Each line below must be set down exactly; omit any image you find.

[Study material — start]

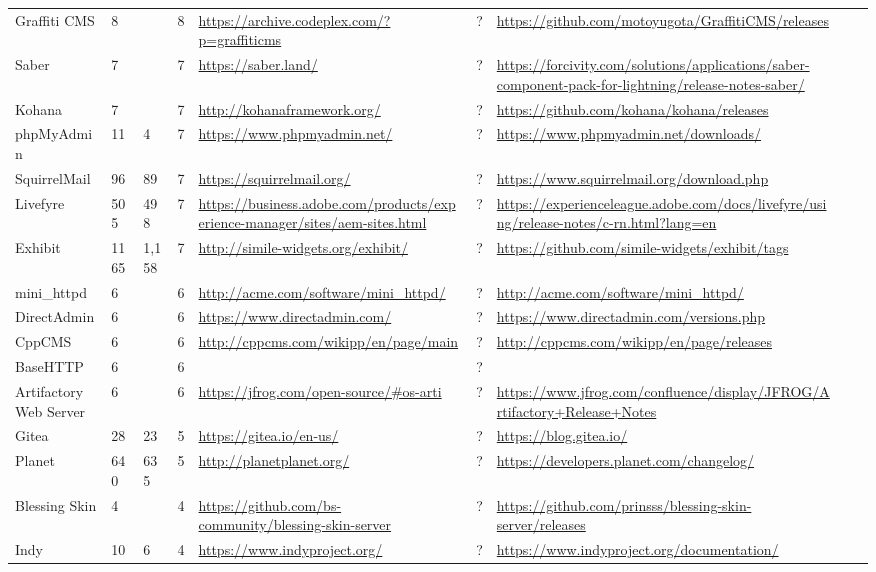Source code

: \begin{table}[!htp]
\begin{tabular}{|l|l|l|l|l|l|l|l|l|}
				Graffiti CMS &8 & &8 &\ul{https://archive.codeplex.com/?p=graffiticms} &? &\ul{https://github.com/motoyugota/GraffitiCMS/releases} & \\
				Saber &7 & &7 &\ul{https://saber.land/} &? &\ul{https://forcivity.com/solutions/applications/saber-component-pack-for-lightning/release-notes-saber/} & \\
				Kohana &7 & &7 &\ul{http://kohanaframework.org/} &? &\ul{https://github.com/kohana/kohana/releases} & \\
				phpMyAdmin &11 &4 &7 &\ul{https://www.phpmyadmin.net/} &? &\ul{https://www.phpmyadmin.net/downloads/} & \\
				SquirrelMail &96 &89 &7 &\ul{https://squirrelmail.org/} &? &\ul{https://www.squirrelmail.org/download.php} & \\
				Livefyre &505 &498 &7 &\ul{https://business.adobe.com/products/experience-manager/sites/aem-sites.html} &? &\ul{https://experienceleague.adobe.com/docs/livefyre/using/release-notes/c-rn.html?lang=en} & \\
				Exhibit &1165 &1,158 &7 &\ul{http://simile-widgets.org/exhibit/} &? &\ul{https://github.com/simile-widgets/exhibit/tags} & \\
				mini\_httpd &6 & &6 &\ul{http://acme.com/software/mini\_httpd/} &? &\ul{http://acme.com/software/mini\_httpd/} & \\
				DirectAdmin &6 & &6 &\ul{https://www.directadmin.com/} &? &\ul{https://www.directadmin.com/versions.php} & \\
				CppCMS &6 & &6 &\ul{http://cppcms.com/wikipp/en/page/main} &? &\ul{http://cppcms.com/wikipp/en/page/releases} & \\
				BaseHTTP &6 & &6 & &? & & \\
				Artifactory Web Server &6 & &6 &\ul{https://jfrog.com/open-source/\#os-arti} &? &\ul{https://www.jfrog.com/confluence/display/JFROG/Artifactory+Release+Notes} & \\
				Gitea &28 &23 &5 &\ul{https://gitea.io/en-us/} &? &\ul{https://blog.gitea.io/} & \\
				Planet &640 &635 &5 &\ul{http://planetplanet.org/} &? &\ul{https://developers.planet.com/changelog/} & \\
				Blessing Skin &4 & &4 &\ul{https://github.com/bs-community/blessing-skin-server} &? &\ul{https://github.com/prinsss/blessing-skin-server/releases} & \\
				Indy &10 &6 &4 &\ul{https://www.indyproject.org/} &? &\ul{https://www.indyproject.org/documentation/} & \\

\end{tabular}
\end{table}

[Study material — finish]

#### [Completed exercise]
Source code

: \begin{table}[!htp]
\begin{tabular}{|l|l|l|l|l|l|l|l|l|}
				Graffiti CMS &8 & &8 &\ul{https://archive.codeplex.com/?p=graffiticms} &? &\ul{https://github.com/motoyugota/GraffitiCMS/releases} & \\
				Saber &7 & &7 &\ul{https://saber.land/} &? &\ul{https://forcivity.com/solutions/applications/saber-component-pack-for-lightning/release-notes-saber/} & \\
				Kohana &7 & &7 &\ul{http://kohanaframework.org/} &? &\ul{https://github.com/kohana/kohana/releases} & \\
				phpMyAdmin &11 &4 &7 &\ul{https://www.phpmyadmin.net/} &? &\ul{https://www.phpmyadmin.net/downloads/} & \\
				SquirrelMail &96 &89 &7 &\ul{https://squirrelmail.org/} &? &\ul{https://www.squirrelmail.org/download.php} & \\
				Livefyre &505 &498 &7 &\ul{https://business.adobe.com/products/experience-manager/sites/aem-sites.html} &? &\ul{https://experienceleague.adobe.com/docs/livefyre/using/release-notes/c-rn.html?lang=en} & \\
				Exhibit &1165 &1,158 &7 &\ul{http://simile-widgets.org/exhibit/} &? &\ul{https://github.com/simile-widgets/exhibit/tags} & \\
				mini\_httpd &6 & &6 &\ul{http://acme.com/software/mini\_httpd/} &? &\ul{http://acme.com/software/mini\_httpd/} & \\
				DirectAdmin &6 & &6 &\ul{https://www.directadmin.com/} &? &\ul{https://www.directadmin.com/versions.php} & \\
				CppCMS &6 & &6 &\ul{http://cppcms.com/wikipp/en/page/main} &? &\ul{http://cppcms.com/wikipp/en/page/releases} & \\
				BaseHTTP &6 & &6 & &? & & \\
				Artifactory Web Server &6 & &6 &\ul{https://jfrog.com/open-source/\#os-arti} &? &\ul{https://www.jfrog.com/confluence/display/JFROG/Artifactory+Release+Notes} & \\
				Gitea &28 &23 &5 &\ul{https://gitea.io/en-us/} &? &\ul{https://blog.gitea.io/} & \\
				Planet &640 &635 &5 &\ul{http://planetplanet.org/} &? &\ul{https://developers.planet.com/changelog/} & \\
				Blessing Skin &4 & &4 &\ul{https://github.com/bs-community/blessing-skin-server} &? &\ul{https://github.com/prinsss/blessing-skin-server/releases} & \\
				Indy &10 &6 &4 &\ul{https://www.indyproject.org/} &? &\ul{https://www.indyproject.org/documentation/} & \\

\end{tabular}
\end{table}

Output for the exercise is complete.